PZPN informuje, że nie wybrał jeszcze nowego selekcjonera a "proces wyboru rozpocznie się w najbliższym czasie".

- Chcemy, aby w eliminacjach Euro reprezentację poprowadził trener gwarantujący jej rozwój i realizację zakładanych celów. Nowy selekcjoner musi również poprawić wizerunek drużyny narodowej i odbudować zaufanie kibiców. Nasz wybór musi być przemyślany, dlatego nie będziemy deklarować konkretnych dat prezentacji selekcjonera. Jednocześnie zapewniamy, że wybór nowego szkoleniowca jest dla zarządu PZPN kwestią priorytetową – wyjaśnił Kulesza.

Michniewicz był selekcjonerem reprezentacji 31 stycznia. Na stanowisku zastąpił Paulo Sousę, który rozwiązał kontrakt z PZPN za porozumieniem stron, aby objąć brazylijski klub Flamengo Rio de Janeiro. 

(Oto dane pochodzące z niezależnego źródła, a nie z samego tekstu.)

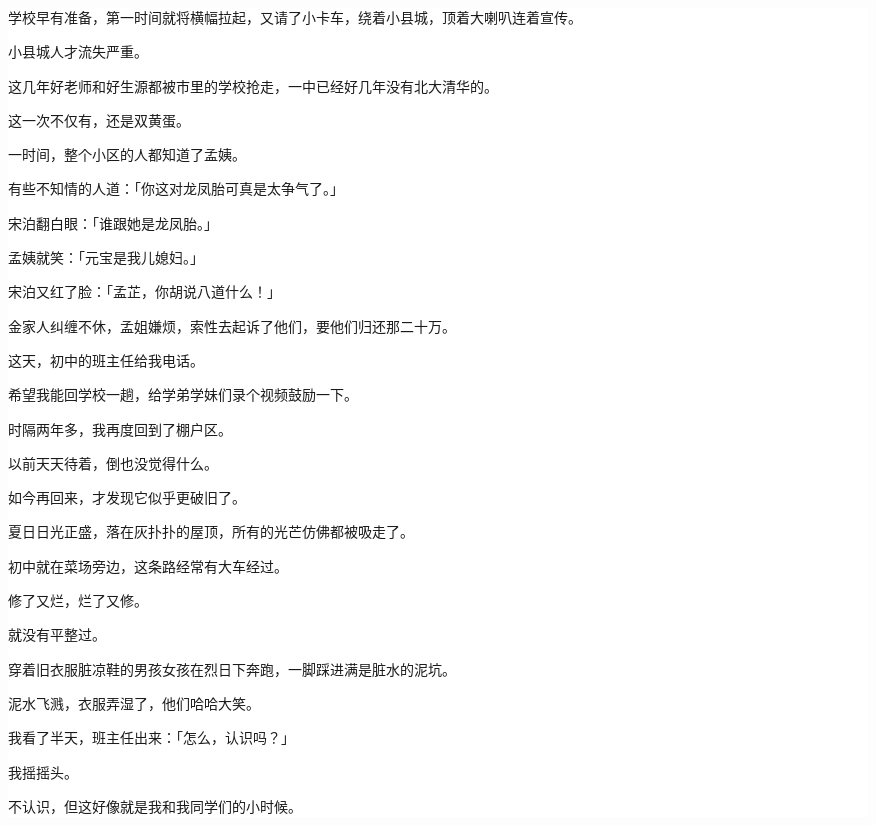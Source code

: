 
学校早有准备，第一时间就将横幅拉起，又请了小卡车，绕着小县城，顶着大喇叭连着宣传。


小县城人才流失严重。


这几年好老师和好生源都被市里的学校抢走，一中已经好几年没有北大清华的。


这一次不仅有，还是双黄蛋。


一时间，整个小区的人都知道了孟姨。


有些不知情的人道：「你这对龙凤胎可真是太争气了。」


宋泊翻白眼：「谁跟她是龙凤胎。」


孟姨就笑：「元宝是我儿媳妇。」


宋泊又红了脸：「孟芷，你胡说八道什么！」


金家人纠缠不休，孟姐嫌烦，索性去起诉了他们，要他们归还那二十万。


这天，初中的班主任给我电话。


希望我能回学校一趟，给学弟学妹们录个视频鼓励一下。


时隔两年多，我再度回到了棚户区。


以前天天待着，倒也没觉得什么。


如今再回来，才发现它似乎更破旧了。


夏日日光正盛，落在灰扑扑的屋顶，所有的光芒仿佛都被吸走了。


初中就在菜场旁边，这条路经常有大车经过。


修了又烂，烂了又修。


就没有平整过。


穿着旧衣服脏凉鞋的男孩女孩在烈日下奔跑，一脚踩进满是脏水的泥坑。


泥水飞溅，衣服弄湿了，他们哈哈大笑。


我看了半天，班主任出来：「怎么，认识吗？」


我摇摇头。


不认识，但这好像就是我和我同学们的小时候。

W roli selekcjonera Michniewicz zagwarantował Polsce awans na mundial, wygrywając w barażu ze Szwecją 2:0. Następnie selekcjoner obronił miejsce w Dywizji A Ligi Narodów, dzięki dwóm zwycięstwom z Walią (2:1 i 1:0) oraz remisowi z Holandią (2:2) i wyszedł z grupy na mistrzostwach świata w Katarze - po remisie z Meksykiem 0:0, wygranej z Arabią Saudyjską 2:0 i porażce z Argentyną 0:2. W fazie grupowej Polska przegrała z Francją 1:3 i odpadła z dalszej gry w 1/8 finału.

Jako selekcjoner Michniewicz poprowadził Polskę w 13 meczach - 5 z nich wygrał, 3 zremisował, 5 przegrał. Polacy zdobyli w tych meczach 13 goli, stracili 18.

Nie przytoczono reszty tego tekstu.